Es quizás el resultado de un diseño que no solo busca recuperar el aporte que el Estado le hace al estudiante, sino que maximizar la recaudación generada por la operación de este sistema. De hecho, muchos egresados deberán “devolver” dos, tres o más veces lo que el Estado les aporta durante sus estudios (estos cálculos provienen de utilizar los ingresos promedio reportados por www.mifuturo.cl para los primeros cinco años de egresados y luego proyectar para los siguientes 15 años, sobre la base de las evoluciones que se desprenden de la encuesta Casen). La paradoja, para un proyecto que se ufana de no cobrar tasa de interés por los aportes que realiza durante los estudios, es que muchos egresados enfrentarán tasas anuales implícitas de entre 8 y 11 por ciento. Por cierto, habrá personas que no podrán devolver los aportes que el Estado les hace durante el plazo que estipula el proyecto de ley, pero están lejos de representar el caso general. Frente a esta constatación, el Gobierno ha insinuado que el nuevo sistema de financiamiento estudiantil de la educación superior incorpora un criterio solidario, pero si fuese así está muy mal entendido. Para ello están, por buenas razones, los impuestos a la renta. Los mecanismos específicos terminan produciendo distorsiones —se pueden imaginar varias— que afectan no solo la eficiencia de la economía, sino también su tejido social.

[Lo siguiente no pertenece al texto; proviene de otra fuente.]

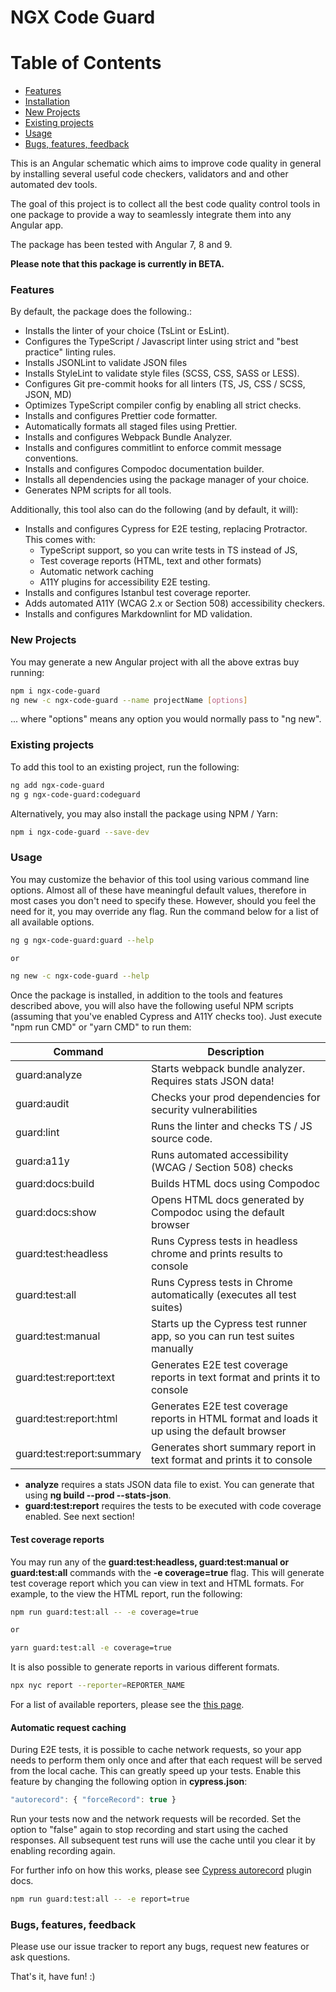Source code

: # NGX Code Guard

# Table of Contents

-   [Features](#features)
-   [Installation](#installation)
-   [New Projects](#new-projects)
-   [Existing projects](#existing-projects)
-   [Usage](#usage)
-   [Bugs, features, feedback](#bugs-features-feedback)

This is an Angular schematic which aims to improve code quality in general by installing several useful code checkers, validators and and other automated dev tools.

The goal of this project is to collect all the best code quality control tools in one package to provide a way to seamlessly integrate them into any Angular app.

The package has been tested with Angular 7, 8 and 9.

**Please note that this package is currently in BETA.**

### Features

By default, the package does the following.:

-   Installs the linter of your choice (TsLint or EsLint).
-   Configures the TypeScript / Javascript linter using strict and "best practice" linting rules.
-   Installs JSONLint to validate JSON files
-   Installs StyleLint to validate style files (SCSS, CSS, SASS or LESS).
-   Configures Git pre-commit hooks for all linters (TS, JS, CSS / SCSS, JSON, MD)
-   Optimizes TypeScript compiler config by enabling all strict checks.
-   Installs and configures Prettier code formatter.
-   Automatically formats all staged files using Prettier.
-   Installs and configures Webpack Bundle Analyzer.
-   Installs and configures commitlint to enforce commit message conventions.
-   Installs and configures Compodoc documentation builder.
-   Installs all dependencies using the package manager of your choice.
-   Generates NPM scripts for all tools.

Additionally, this tool also can do the following (and by default, it will):

-   Installs and configures Cypress for E2E testing, replacing Protractor. This comes with:
    -   TypeScript support, so you can write tests in TS instead of JS,
    -   Test coverage reports (HTML, text and other formats)
    -   Automatic network caching
    -   A11Y plugins for accessibility E2E testing.
-   Installs and configures Istanbul test coverage reporter.
-   Adds automated A11Y (WCAG 2.x or Section 508) accessibility checkers.
-   Installs and configures Markdownlint for MD validation.

### New Projects

You may generate a new Angular project with all the above extras buy running:

```bash
npm i ngx-code-guard
ng new -c ngx-code-guard --name projectName [options]
```

... where "options" means any option you would normally pass to "ng new".

### Existing projects

To add this tool to an existing project, run the following:

```bash
ng add ngx-code-guard
ng g ngx-code-guard:codeguard
```

Alternatively, you may also install the package using NPM / Yarn:

```bash
npm i ngx-code-guard --save-dev
```

### Usage

You may customize the behavior of this tool using various command line options. Almost all of these have meaningful default values, therefore in most cases you don't need to specify these. However, should you feel the need for it, you may override any flag. Run the command below for a list of all available options.

```bash
ng g ngx-code-guard:guard --help

or

ng new -c ngx-code-guard --help
```

Once the package is installed, in addition to the tools and features described above, you will also have the following useful NPM scripts (assuming that you've enabled Cypress and A11Y checks too).
Just execute "npm run CMD" or "yarn CMD" to run them:

| Command                   | Description                                                                                  |
| ------------------------- | -------------------------------------------------------------------------------------------- |
| guard:analyze             | Starts webpack bundle analyzer. Requires stats JSON data!                                    |
| guard:audit               | Checks your prod dependencies for security vulnerabilities                                   |
| guard:lint                | Runs the linter and checks TS / JS source code.                                              |
| guard:a11y                | Runs automated accessibility (WCAG / Section 508) checks                                     |
| guard:docs:build          | Builds HTML docs using Compodoc                                                              |
| guard:docs:show           | Opens HTML docs generated by Compodoc using the default browser                              |
| guard:test:headless       | Runs Cypress tests in headless chrome and prints results to console                          |
| guard:test:all            | Runs Cypress tests in Chrome automatically (executes all test suites)                        |
| guard:test:manual         | Starts up the Cypress test runner app, so you can run test suites manually                   |
| guard:test:report:text    | Generates E2E test coverage reports in text format and prints it to console                  |
| guard:test:report:html    | Generates E2E test coverage reports in HTML format and loads it up using the default browser |
| guard:test:report:summary | Generates short summary report in text format and prints it to console                       |

-   **analyze** requires a stats JSON data file to exist. You can generate that using **ng build --prod --stats-json**.
-   **guard:test:report** requires the tests to be executed with code coverage enabled. See next section!

#### Test coverage reports

You may run any of the **guard:test:headless, guard:test:manual or guard:test:all** commands with the **-e coverage=true** flag. This will generate test coverage report which you can view in text and HTML formats. For example, to the view the HTML report, run the following:

```bash
npm run guard:test:all -- -e coverage=true

or

yarn guard:test:all -e coverage=true
```

It is also possible to generate reports in various different formats.

```bash
npx nyc report --reporter=REPORTER_NAME
```

For a list of available reporters, please see the [this page](https://istanbul.js.org/docs/advanced/alternative-reporters/).

#### Automatic request caching

During E2E tests, it is possible to cache network requests, so your app needs to perform them only once and after that each request will be served from the local cache. This can greatly speed up your tests. Enable this feature by changing the following option in **cypress.json**:

```javascript
"autorecord": { "forceRecord": true }
```

Run your tests now and the network requests will be recorded. Set the option to "false" again to stop recording and start using the cached responses.
All subsequent test runs will use the cache until you clear it by enabling recording again.

For further info on how this works, please see [Cypress autorecord](https://www.npmjs.com/package/cypress-autorecord) plugin docs.

```bash
npm run guard:test:all -- -e report=true
```

### Bugs, features, feedback

Please use our issue tracker to report any bugs, request new features or ask questions.

That's it, have fun! :)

En ese sentido, el proyecto tiene el riesgo de destruir valor más que de crearlo. Está marcado por el deseo algo irreflexivo de aliviar la carga de las familias en la educación superior siguiendo el modelo de la gratuidad. Esto se refleja, por ejemplo, en “olvidos” del proyecto: nunca se pone en el caso de financiamientos parciales o que el estudiante no opte por el aporte estatal. El financiamiento que se ofrece equivale al arancel regulado que rige para la gratuidad. Claro que como la “obsesión” debe equilibrarse con las estrecheces fiscales que estamos viviendo, se promueve esa solidaridad mal entendida. Es bueno recordar que el diseño específico de un sistema de financiamiento es, en gran medida, independiente de los mecanismos de cobro que, si son muy imperfectos, siempre van a conducir a una insostenibilidad fiscal. En el debate, a menudo, no hay claridad sobre este asunto.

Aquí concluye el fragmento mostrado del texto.